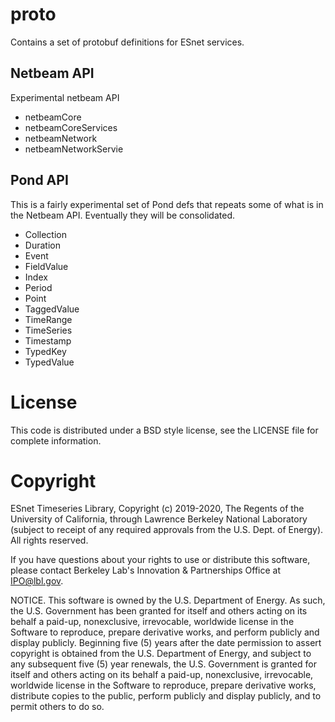 # proto

Contains a set of protobuf definitions for ESnet services.

## Netbeam API

Experimental netbeam API

-   netbeamCore
-   netbeamCoreServices
-   netbeamNetwork
-   netbeamNetworkServie

## Pond API

This is a fairly experimental set of Pond defs that repeats some of what is
in the Netbeam API. Eventually they will be consolidated.

-   Collection
-   Duration
-   Event
-   FieldValue
-   Index
-   Period
-   Point
-   TaggedValue
-   TimeRange
-   TimeSeries
-   Timestamp
-   TypedKey
-   TypedValue

# License

This code is distributed under a BSD style license, see the LICENSE file for complete information.

# Copyright

ESnet Timeseries Library, Copyright (c) 2019-2020, The Regents of the University of California, through Lawrence Berkeley National Laboratory (subject to receipt of any required approvals from the U.S. Dept. of Energy).  All rights reserved.
 
If you have questions about your rights to use or distribute this software, please contact Berkeley Lab's Innovation & Partnerships Office at  IPO@lbl.gov.
 
NOTICE.  This software is owned by the U.S. Department of Energy.  As such, the U.S. Government has been granted for itself and others acting on its behalf a paid-up, nonexclusive, irrevocable, worldwide license in the Software to reproduce, prepare derivative works, and perform publicly and display publicly.  Beginning five (5) years after the date permission to assert copyright is obtained from the U.S. Department of Energy, and subject to any subsequent five (5) year renewals, the U.S. Government is granted for itself and others acting on its behalf a paid-up, nonexclusive, irrevocable, worldwide license in the Software to reproduce, prepare derivative works, distribute copies to the public, perform publicly and display publicly, and to permit others to do so.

══════════

## [Your objective]
Reproduce, character for character, only the lines of the preceding data that start at the line with "## Pond API" and end at the line with "If you have", both included.

## [Result]
## Pond API

This is a fairly experimental set of Pond defs that repeats some of what is
in the Netbeam API. Eventually they will be consolidated.

-   Collection
-   Duration
-   Event
-   FieldValue
-   Index
-   Period
-   Point
-   TaggedValue
-   TimeRange
-   TimeSeries
-   Timestamp
-   TypedKey
-   TypedValue

# License

This code is distributed under a BSD style license, see the LICENSE file for complete information.

# Copyright

ESnet Timeseries Library, Copyright (c) 2019-2020, The Regents of the University of California, through Lawrence Berkeley National Laboratory (subject to receipt of any required approvals from the U.S. Dept. of Energy).  All rights reserved.
 
If you have questions about your rights to use or distribute this software, please contact Berkeley Lab's Innovation & Partnerships Office at  IPO@lbl.gov.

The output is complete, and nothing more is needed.